Assignment 4: Enron Email Corpus

Sarah Poon
Hong Qu
11/19/04

Assignment 4: Enron Email Corpus - Entity Recognizer Tool and Interface

We devised a natural language processing (NLP) procedure to text mine the Enron email corpus. Our goal is to uncover how Enron executives tried to persuade government regulators that their activities were in public’s best interest. To accomplish this, we isolated a subset of the corpus by applying a full text search using the keywords “talking points.” (A talking point is defined in the dictionary as “an especially persuasive point helping to support an argument or discussion.”[1]) We suspect that these messages are filled with opinions and viewpoints that reveal the writers’ thought process in formulating Enron’s strategy and tactics for dealing with regulatory barriers.[2]

In this “talking points” collection we found passages with striking language that expose the writer’s intention to craft arguments for furthering Enron’s agenda. For instance, in one email Enron’s government affairs executive Jeff Dasovich writes:

From:

To:

Subject: Re: Lay/Skilling Talking Points for Bush Admin Meetings and Calls

Two additional, minor points:

Nice job of pointing to FERC leadership on 636 under Bush senior. If memory serves, I believe that Bush Sr. also signed the 1992 Energy Policy Act. EPAct is arguably one of the most important pieces of energy legislation in a generation---might want to allude to it, and signal the need to take the next important steps (which are described well in subsequent bullet points) to finish the job--which is far from finished.

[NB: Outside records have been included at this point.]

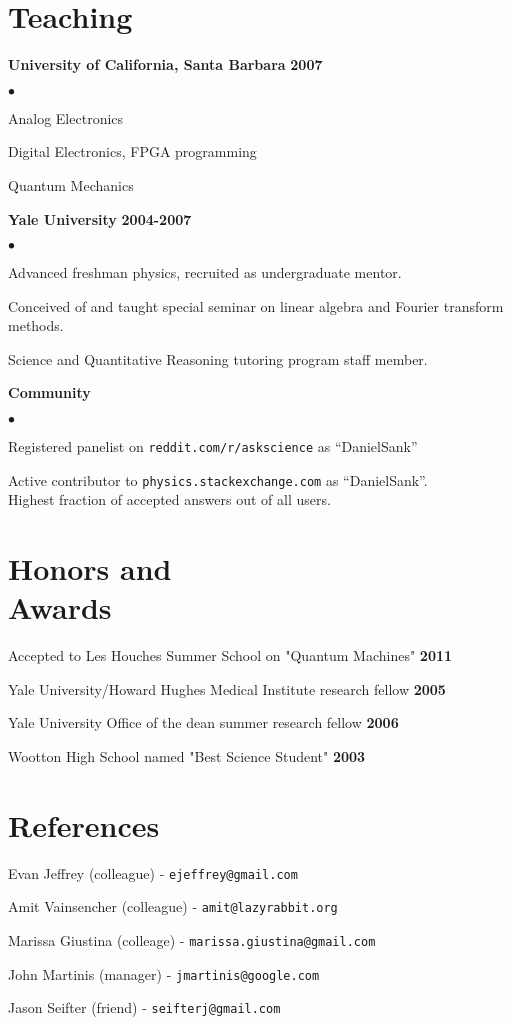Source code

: \documentclass[margin=2cm,line]{res}
\newenvironment{list3}{
  \begin{list}{}{%
      \setlength{\itemsep}{0in}
      \setlength{\parsep}{0in} \setlength{\parskip}{0in}
      \setlength{\topsep}{0in} \setlength{\partopsep}{0in}
      \setlength{\leftmargin}{0.2in}}}{\end{list}}
\newenvironment{list4}{
  \begin{list}{$\bullet$}{%
      \setlength{\itemsep}{0in}
      \setlength{\parsep}{0in} \setlength{\parskip}{0in}
      \setlength{\topsep}{0in} \setlength{\partopsep}{0in}
      \setlength{\leftmargin}{0.2in}}}{\end{list}}
\begin{document}
\begin{resume}
\section{\sc Teaching}
{\bf University of California, Santa Barbara} \hfill{\bf 2007}
\begin{list4}
\item Analog Electronics
\item Digital Electronics, FPGA programming
\item Quantum Mechanics
\end{list4}
{\bf Yale University} \hfill{\bf 2004-2007}
\begin{list4}
\item Advanced freshman physics, recruited as undergraduate mentor.
\item Conceived of and taught special seminar on linear algebra and Fourier transform methods.
\item Science and Quantitative Reasoning tutoring program staff member.
\end{list4}

{\bf Community}
\begin{list4}
\item Registered panelist on \texttt{reddit.com/r/askscience} as ``DanielSank''
\item Active contributor to \texttt{physics.stackexchange.com} as ``DanielSank''.\\
Highest fraction of accepted answers out of all users.
\end{list4}


\section{\sc Honors and\\ Awards}
\begin{list3}
\item Accepted to Les Houches Summer School on "Quantum Machines" \hfill {\bf 2011}
\item Yale University/Howard Hughes Medical Institute research fellow \hfill {\bf 2005}
\item Yale University Office of the dean summer research fellow \hfill {\bf 2006}
\item Wootton High School named "Best Science Student" \hfill {\bf 2003}
\end{list3}

\section{\sc References}
\begin{list3}
\item Evan Jeffrey (colleague) - \texttt{ejeffrey@gmail.com}
\item Amit Vainsencher (colleague) - \texttt{amit@lazyrabbit.org}
\item Marissa Giustina (colleage) - \texttt{marissa.giustina@gmail.com}
\item John Martinis (manager) - \texttt{jmartinis@google.com}
\item Jason Seifter (friend) - \texttt{seifterj@gmail.com}
\end{list3}


\end{resume}
\end{document}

We (rightly) say price caps are ill-advised, but don't follow with the alternative (though the points, when taken together, comprise it). Might want to add a bullet after "price caps are bad" that says something like, "The most effective way to lower prices is site and build more generation and more transmission and end the ability that tx owners currently have to unfairly block the flow of electrons in interstate commerce."

Talking points look great.

Best,

Jeff

This message refers to an attachment that contains the actual talking points document. To our disappointment, these attachment files are missing from the corpus, leaving us with many emails with minimal text such as “Please find attached the offer talking points for Linda we discussed.” The revelations would be more extensive if we could analyze the text contained in these attachments; yet the current corpus does not support the processing of files attachment.

Realizing that this collection of talking point emails would refer to key organizations (regulatory agencies and business partner) in the Enron scandal, we utilized a Java based name entity recognizer (NER) developed by Wei Li[3] to extract organization names from these messages. We chose entities that are of the type organizations because Enron had to win over regulators to their way of thinking.

After generating the list of entities, we ranked the organization according to the frequency in which they are mentioned. For example, the FERC was mentioned 74 times in the “talking points” collection, which indicates that it was a high priority for Enron staff. This ranking technique enabled us to apply a computational method to intelligently zone in on organizations that Enron executives were trying to sway.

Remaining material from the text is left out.